Common Issues and Fixes

# Issue 1 — API not enabled
# Error: googleapi: Error 403: ... has not been used in project
gcloud services enable container.googleapis.com
# Issue 2 — Insufficient permissions
# Error: Error creating Cluster: googleapi: Error 403
gcloud projects add-iam-policy-binding mycompany-prod \
--member="serviceAccount:terraform-sa@mycompany-prod.iam.gserviceaccount.com" \
--role="roles/container.admin"
# Issue 3 — KMS key permission
# Error: PERMISSION_DENIED: The caller does not have permission
gcloud kms keys add-iam-policy-binding etcd-key \
--keyring=prod-cluster-keyring \
--location=us-central1 \
--member="serviceAccount:service-123@container-engine-robot.iam.gserviceaccount.com" \
--role="roles/cloudkms.cryptoKeyEncrypterDecrypter"

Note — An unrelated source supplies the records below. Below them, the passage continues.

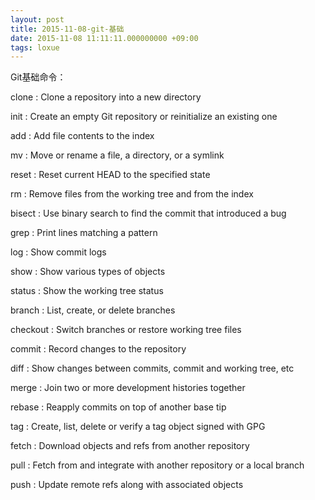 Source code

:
 ```yaml
---
layout: post
title: 2015-11-08-git-基础
date: 2015-11-08 11:11:11.000000000 +09:00
tags: loxue
---
```

Git基础命令：

   clone   :   Clone a repository into a new directory

   init   :     Create an empty Git repository or reinitialize an existing one

   add    :     Add file contents to the index

   mv     :     Move or rename a file, a directory, or a symlink

   reset   :    Reset current HEAD to the specified state

   rm    :      Remove files from the working tree and from the index

   bisect  :    Use binary search to find the commit that introduced a bug

   grep   :     Print lines matching a pattern

   log    :     Show commit logs

   show   :     Show various types of objects

   status  :    Show the working tree status

   branch   :   List, create, or delete branches

   checkout  :  Switch branches or restore working tree files

   commit  :    Record changes to the repository

   diff   :     Show changes between commits, commit and working tree, etc

   merge   :    Join two or more development histories together

   rebase  :    Reapply commits on top of another base tip

   tag    :     Create, list, delete or verify a tag object signed with GPG

   fetch   :    Download objects and refs from another repository

   pull   :     Fetch from and integrate with another repository or a local branch

   push   :     Update remote refs along with associated objects


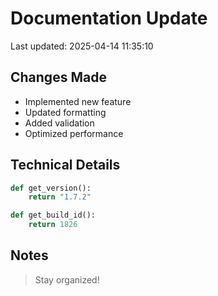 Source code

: # Documentation Update

Last updated: 2025-04-14 11:35:10

## Changes Made
- Implemented new feature
- Updated formatting
- Added validation
- Optimized performance

## Technical Details
```python
def get_version():
    return "1.7.2"

def get_build_id():
    return 1826
```

## Notes
> Stay organized!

# Issue 4 — Node pool update requires replacement
# Use lifecycle ignore_changes or blue/green node pool strategy
terraform plan -target=module.gke.google_container_node_pool.pools
# Issue 5 — Cluster stuck deleting
# Remove protection and retry
terraform state rm module.gke.google_container_cluster.primary
gcloud container clusters delete prod-cluster \
--region us-central1 \
--project mycompany-prod

This gives you a production-ready GKE deployment — private cluster with VPC-native networking, Workload Identity, KMS encryption, multiple node pools, and a full CI/CD pipeline with security scanning, environment promotion, and approval gates.